Speculative work or “spec” work is creative work performed without fair compensation.
The pivot Venn is referring to is what she calls the “fish pivot” which is inspired by the Laozi quote, “Give a man a fish, and you feed him for a day; teach a man to fish, and you feed him for a lifetime.”
“I said (to the students), ‘Look, I can keep doing this for you guys, and I can keep connecting you to clients, but I want you to be able to fish for yourself,’” Venn said.
Venn said that there are a lot of under-resourced businesses that don’t have the capabilities to pay a contract designer monthly for services.
“We’ve got to set them up, so this is something where they can fish, too, and then just reach out if they need help,” Venn said. “That’s really what led to Better Co. Collective, and that’s why it’s a collective, because it’s all of us working together and working individually at the same time.”

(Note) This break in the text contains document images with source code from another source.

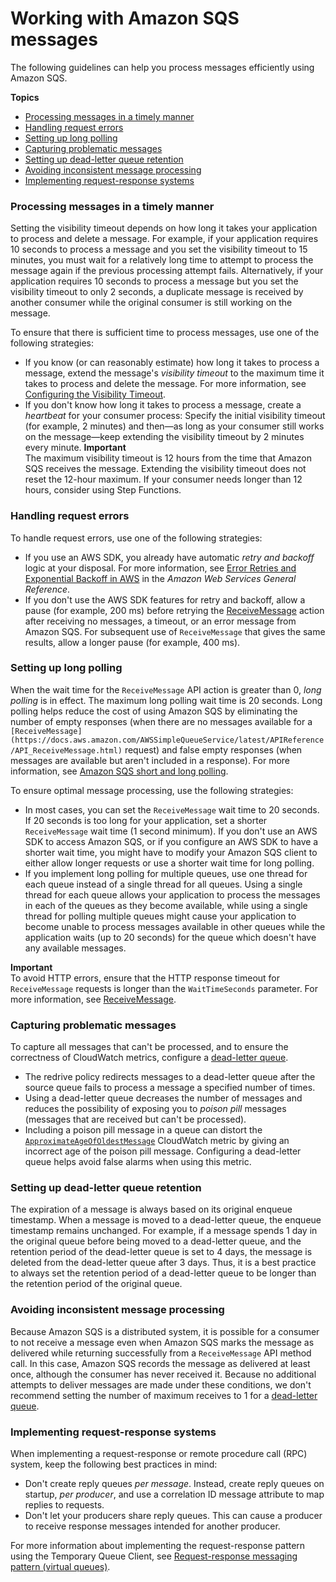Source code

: # Working with Amazon SQS messages<a name="working-with-messages"></a>

The following guidelines can help you process messages efficiently using Amazon SQS\.

**Topics**
+ [Processing messages in a timely manner](#processing-messages-timely-manner)
+ [Handling request errors](#handling-request-errors)
+ [Setting up long polling](#setting-up-long-polling)
+ [Capturing problematic messages](#capturing-problematic-messages)
+ [Setting up dead\-letter queue retention](#setting-up-dead-letter-queue-retention)
+ [Avoiding inconsistent message processing](#avoiding-inconsistent-message-processing)
+ [Implementing request\-response systems](#implementing-request-response-systems)

### Processing messages in a timely manner<a name="processing-messages-timely-manner"></a>

Setting the visibility timeout depends on how long it takes your application to process and delete a message\. For example, if your application requires 10 seconds to process a message and you set the visibility timeout to 15 minutes, you must wait for a relatively long time to attempt to process the message again if the previous processing attempt fails\. Alternatively, if your application requires 10 seconds to process a message but you set the visibility timeout to only 2 seconds, a duplicate message is received by another consumer while the original consumer is still working on the message\.

To ensure that there is sufficient time to process messages, use one of the following strategies:
+ If you know \(or can reasonably estimate\) how long it takes to process a message, extend the message's *visibility timeout* to the maximum time it takes to process and delete the message\. For more information, see [Configuring the Visibility Timeout](sqs-visibility-timeout.md#configuring-visibility-timeout)\.
+ If you don't know how long it takes to process a message, create a *heartbeat* for your consumer process: Specify the initial visibility timeout \(for example, 2 minutes\) and then—as long as your consumer still works on the message—keep extending the visibility timeout by 2 minutes every minute\. 
**Important**  
The maximum visibility timeout is 12 hours from the time that Amazon SQS receives the message\. Extending the visibility timeout does not reset the 12\-hour maximum\. If your consumer needs longer than 12 hours, consider using Step Functions\. 

### Handling request errors<a name="handling-request-errors"></a>

To handle request errors, use one of the following strategies:
+ If you use an AWS SDK, you already have automatic *retry and backoff* logic at your disposal\. For more information, see [Error Retries and Exponential Backoff in AWS](https://docs.aws.amazon.com/general/latest/gr/api-retries.html) in the *Amazon Web Services General Reference*\.
+ If you don't use the AWS SDK features for retry and backoff, allow a pause \(for example, 200 ms\) before retrying the [ReceiveMessage](https://docs.aws.amazon.com/AWSSimpleQueueService/latest/APIReference/API_ReceiveMessage.html) action after receiving no messages, a timeout, or an error message from Amazon SQS\. For subsequent use of `ReceiveMessage` that gives the same results, allow a longer pause \(for example, 400 ms\)\. 

### Setting up long polling<a name="setting-up-long-polling"></a>

When the wait time for the `ReceiveMessage` API action is greater than 0, *long polling* is in effect\. The maximum long polling wait time is 20 seconds\. Long polling helps reduce the cost of using Amazon SQS by eliminating the number of empty responses \(when there are no messages available for a `[ReceiveMessage](https://docs.aws.amazon.com/AWSSimpleQueueService/latest/APIReference/API_ReceiveMessage.html)` request\) and false empty responses \(when messages are available but aren't included in a response\)\. For more information, see [Amazon SQS short and long polling](sqs-short-and-long-polling.md)\.

To ensure optimal message processing, use the following strategies:
+ In most cases, you can set the `ReceiveMessage` wait time to 20 seconds\. If 20 seconds is too long for your application, set a shorter `ReceiveMessage` wait time \(1 second minimum\)\. If you don't use an AWS SDK to access Amazon SQS, or if you configure an AWS SDK to have a shorter wait time, you might have to modify your Amazon SQS client to either allow longer requests or use a shorter wait time for long polling\.
+ If you implement long polling for multiple queues, use one thread for each queue instead of a single thread for all queues\. Using a single thread for each queue allows your application to process the messages in each of the queues as they become available, while using a single thread for polling multiple queues might cause your application to become unable to process messages available in other queues while the application waits \(up to 20 seconds\) for the queue which doesn't have any available messages\.

**Important**  
To avoid HTTP errors, ensure that the HTTP response timeout for `ReceiveMessage` requests is longer than the `WaitTimeSeconds` parameter\. For more information, see [ReceiveMessage](https://docs.aws.amazon.com/AWSSimpleQueueService/latest/APIReference/API_ReceiveMessage.html)\.

### Capturing problematic messages<a name="capturing-problematic-messages"></a>

To capture all messages that can't be processed, and to ensure the correctness of CloudWatch metrics, configure a [dead\-letter queue](sqs-dead-letter-queues.md)\.
+ The redrive policy redirects messages to a dead\-letter queue after the source queue fails to process a message a specified number of times\.
+ Using a dead\-letter queue decreases the number of messages and reduces the possibility of exposing you to *poison pill* messages \(messages that are received but can't be processed\)\.
+ Including a poison pill message in a queue can distort the [`ApproximateAgeOfOldestMessage`](sqs-available-cloudwatch-metrics.md) CloudWatch metric by giving an incorrect age of the poison pill message\. Configuring a dead\-letter queue helps avoid false alarms when using this metric\.

### Setting up dead\-letter queue retention<a name="setting-up-dead-letter-queue-retention"></a>

The expiration of a message is always based on its original enqueue timestamp\. When a message is moved to a dead\-letter queue, the enqueue timestamp remains unchanged\. For example, if a message spends 1 day in the original queue before being moved to a dead\-letter queue, and the retention period of the dead\-letter queue is set to 4 days, the message is deleted from the dead\-letter queue after 3 days\. Thus, it is a best practice to always set the retention period of a dead\-letter queue to be longer than the retention period of the original queue\.

### Avoiding inconsistent message processing<a name="avoiding-inconsistent-message-processing"></a>

Because Amazon SQS is a distributed system, it is possible for a consumer to not receive a message even when Amazon SQS marks the message as delivered while returning successfully from a `ReceiveMessage` API method call\. In this case, Amazon SQS records the message as delivered at least once, although the consumer has never received it\. Because no additional attempts to deliver messages are made under these conditions, we don't recommend setting the number of maximum receives to 1 for a [dead\-letter queue](sqs-dead-letter-queues.md)\.

### Implementing request\-response systems<a name="implementing-request-response-systems"></a>

When implementing a request\-response or remote procedure call \(RPC\) system, keep the following best practices in mind:
+ Don't create reply queues *per message*\. Instead, create reply queues on startup, *per producer*, and use a correlation ID message attribute to map replies to requests\.
+ Don't let your producers share reply queues\. This can cause a producer to receive response messages intended for another producer\.

For more information about implementing the request\-response pattern using the Temporary Queue Client, see [Request\-response messaging pattern \(virtual queues\)](sqs-temporary-queues.md#request-reply-messaging-pattern)\.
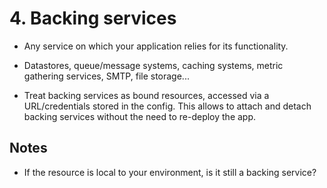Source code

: # 4. Backing services

 - Any service on which your application relies for its functionality.

 - Datastores, queue/message systems, caching systems, metric gathering services, SMTP, file storage...

 - Treat backing services as bound resources, accessed via a URL/credentials stored in the config. This allows to attach and detach backing services without the need to re-deploy the app.

## Notes

 - If the resource is local to your environment, is it still a backing service?
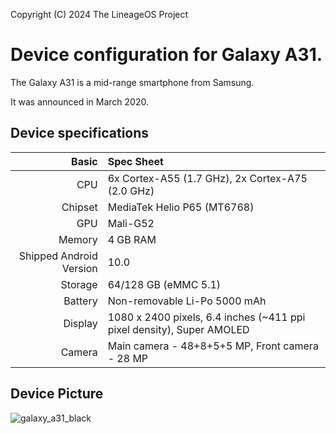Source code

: Copyright (C) 2024 The LineageOS Project

Device configuration for Galaxy A31.
=========================================

The Galaxy A31 is a mid-range smartphone from Samsung.

It was announced in March 2020.

## Device specifications

Basic   | Spec Sheet
-------:|:-------------------------
CPU     | 6x Cortex-A55 (1.7 GHz), 2x Cortex-A75 (2.0 GHz)
Chipset | MediaTek Helio P65 (MT6768)
GPU     | Mali-G52
Memory  | 4 GB RAM
Shipped Android Version | 10.0
Storage | 64/128 GB (eMMC 5.1)
Battery | Non-removable Li-Po 5000 mAh
Display | 1080 x 2400 pixels, 6.4 inches (~411 ppi pixel density), Super AMOLED
Camera  | Main camera - 48+8+5+5 MP, Front camera - 28 MP

## Device Picture
![galaxy_a31_black](https://github.com/Igorpetinik/android_device_samsung_a31/assets/148623401/e0c69831-9636-4c68-af63-1c89bbec7853)
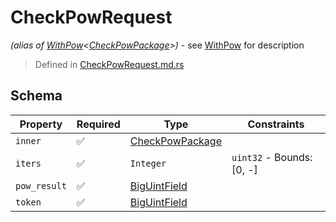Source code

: # CheckPowRequest
*(alias of [WithPow](../../pow/WithPow.md)\<[CheckPowPackage](../../routes/check_pow/CheckPowPackage.md)\>)* - see [WithPow](../../pow/WithPow.md) for description
> Defined in [CheckPowRequest.md.rs](../../routes/check_pow/../../interface/src/interface/routes/check_pow)

## Schema

| Property | Required | Type | Constraints |
| --- | --- | --- | --- |
| `inner` | ✅ | [CheckPowPackage](../../routes/check_pow/CheckPowPackage.md) |     | 
| `iters` | ✅ | `Integer` | `uint32` - Bounds: [0, -] | 
| `pow_result` | ✅ | [BigUintField](../../fields/big_uint/BigUintField.md) |     | 
| `token` | ✅ | [BigUintField](../../fields/big_uint/BigUintField.md) |     | 


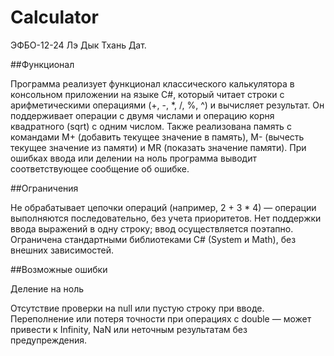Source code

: # Calculator
ЭФБО-12-24 Лэ Дык Тхань Дат.

##Функционал

Программа реализует функционал классического калькулятора в консольном приложении на языке C#, который читает строки с арифметическими операциями (+, -, *, /, %, ^) и вычисляет результат. Он поддерживает операции с двумя числами и операцию корня квадратного (sqrt) с одним числом. Также реализована память с командами M+ (добавить текущее значение в память), M- (вычесть текущее значение из памяти) и MR (показать значение памяти). При ошибках ввода или делении на ноль программа выводит соответствующее сообщение об ошибке.

##Ограничения

Не обрабатывает цепочки операций (например, 2 + 3 * 4) — операции выполняются последовательно, без учета приоритетов.
Нет поддержки ввода выражений в одну строку; ввод осуществляется поэтапно.
Ограничена стандартными библиотеками C# (System и Math), без внешних зависимостей.

##Возможные ошибки

Деление на ноль

Отсутствие проверки на null или пустую строку при вводе.           
Переполнение или потеря точности при операциях с double — может привести к Infinity, NaN или неточным результатам без предупреждения.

One community partner Venn is working on this collective with is Eddy, who prefers not to disclose his last name. Eddy runs Wichita By E.B.
Before Better Co., Venn had worked with Eddy on other client work. The ADCI department and Harvester Arts are also working with Better Co.
“In conversations with Eddy and even in my own work in my studio, I work primarily with small businesses and nonprofits,” Venn said. “We want to help those people that just don’t have access otherwise.”
Once Venn matches the business with the student, they draw together their project proposal as well as a contract for the client. Then the client is invoiced for the 50% deposit.
Venn’s aim is to have the students drive business discussions and steps.
“I could easily take all the payments through my studio and pay the students an hourly rate, but then that doesn’t give the students autonomy to know how to do this on their own,” Venn said. “When they randomly bump into someone at a networking event who needs design services, when that happens, these students (can say), ‘Great, I’ll get you a project proposal next week.’ They know what to do to do this on their own.”
In conversations she’s had with educators across campus, Venn is asking how the initiative can be cross-collaborative.
“In the industry, we all work together,” Venn said. “It’s not just graphic designers doing this.”
Better Co. can be found at bettercocollective.com, as well as on Instagram and Facebook.
Questions about the collective can be sent to Venn at [email protected].
“My overarching hope for the collective is that it’s not just graphic design,” Venn said. “It’s the way that it would be in the working world.”